L’Organisation mondiale contre la torture (OMCT), bureau Tunisie, a annoncé le lancement de la campagne “Ila mata ?” (Jusqu’à quand ?), pour placer la problématique de l’impunité et l’impérieux besoin de justice au cœur des préoccupations de la jeune démocratie tunisienne.
Dans une déclaration, publiée jeudi, à l’occasion du 10e anniversaire de la révolution tunisienne, l’OMCT a indiqué avoir lancé cette campagne en synergie avec les initiatives citoyennes et associatives visant l’ouverture d’un débat national sur la lutte contre la torture et la promotion des droits humains, et ce, dans le but de sensibiliser les Tunisiens à la question de l’impunité.
Elle rappelle que la campagne a débuté, jeudi, avec la publication d’un vidéo-clip “Jusqu’à quand ?”, de la réalisation de trois fresques murales et de l’appel au financement de projets d’associations tunisiennes dédiés à la lutte contre la violence institutionnelle.
L’Organisation a relevé que la Tunisie, comparée aux autres pays de la région dans lesquels les aspirations révolutionnaires ont été violemment réprimées, est parvenue à amorcer sa transition démocratique, à travers l’organisation d’élections libres, la libre expression de voix dissidentes et l’initiation d’un processus de justice transitionnelle témoin d’une volonté de rompre avec les pratiques tortionnaires et iniques passées.
L’OMCT souligne toutefois que, malgré toutes ces avancées, la violence institutionnelle persiste à la faveur d’une impunité qui pèse comme une chape de plomb sur le nouvel état de droit encore fragile.
“La Tunisie voit aujourd’hui se succéder des projets de lois et des déclarations politiques traduisant une montée en puissance de la tendance réactionnaire désireuse de rétablir un Etat sécuritaire opérant au détriment du respect des libertés fondamentales et de la justice pour les victimes de violations graves des droits fondamentaux”.
Le processus de justice transitionnelle est sans cesse entravé, quand il n’est pas tout simplement remis en cause.

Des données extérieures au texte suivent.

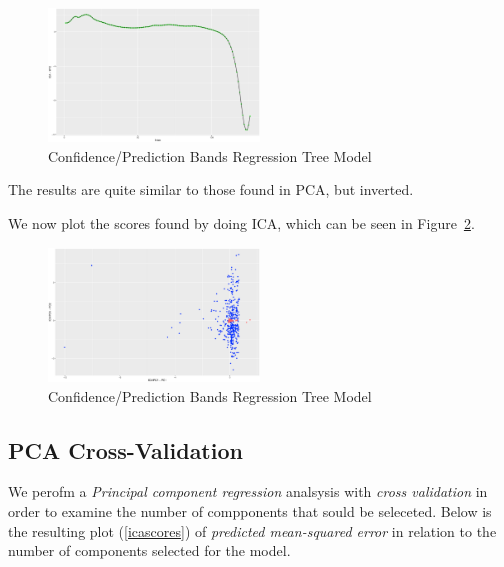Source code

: \documentclass[a4paper, twocolumn]{article}
\begin{document}
        \begin{figure}[h!]
            \centering
            \caption{Confidence/Prediction Bands Regression Tree Model}
            \label{fig:x752ical}
            \includegraphics[width=0.5\textwidth]{share/A2_trace_ICA2.eps}
        \end{figure}

        The results are quite similar to those found in PCA, but inverted.

        We now plot the scores found by doing ICA, which can be seen in Figure~\ref{fig:icascores}.

        \begin{figure}[h!]
            \centering
            \caption{Confidence/Prediction Bands Regression Tree Model}
            \label{fig:icascores}
            \includegraphics[width=0.5\textwidth]{share/A2_icascore.eps}
        \end{figure}

    \subsection*{PCA Cross-Validation}

 		We perofm a \emph{Principal component regression} analsysis with \emph{cross validation} in order to examine the number of compponents that sould be seleceted. Below is the resulting plot (\ref{icascores}) of \emph{predicted mean-squared error} in relation to the number of components selected for the model.
\end{document}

Les initiatives se multiplient à l’Assemblée des représentants du peuple en faveur d’une pseudo réconciliation totale qui se ferait au prix de l’abandon de l’ensemble du processus.
“Une telle mesure constituerait une pure trahison de l’esprit de la révolution, laissant sérieusement craindre un retour aux pratiques de l’ancien régime”.
L’OMCT souligne que la justice est elle aussi confrontée à son lot d’obstacles, entre lenteurs procédurales, manque de moyens ou de volonté des magistrats, obstructions posées par l’appareil sécuritaires, représailles contre les victimes, arsenal juridique inadéquat… “Le résultat en est qu’à ce jour, les procédures, certes, se multiplient, mais aucune vraie condamnation pour torture n’a été prononcée”, déplore-t-elle.
L’Organisation tient, cependant, à relever qu’en ce jour de commémoration, il est primordial de rappeler que l’Etat de droit est le seul rempart contre l’autoritarisme. Le peuple tunisien l’a appris à ses dépens pendant les décennies qui ont précédé la révolution et a fait de nombreux sacrifices pour voir cet état de droit advenir. Il en a planté les graines, il y a dix ans, et mérite aujourd’hui de voir la démocratie tunisienne fleurir.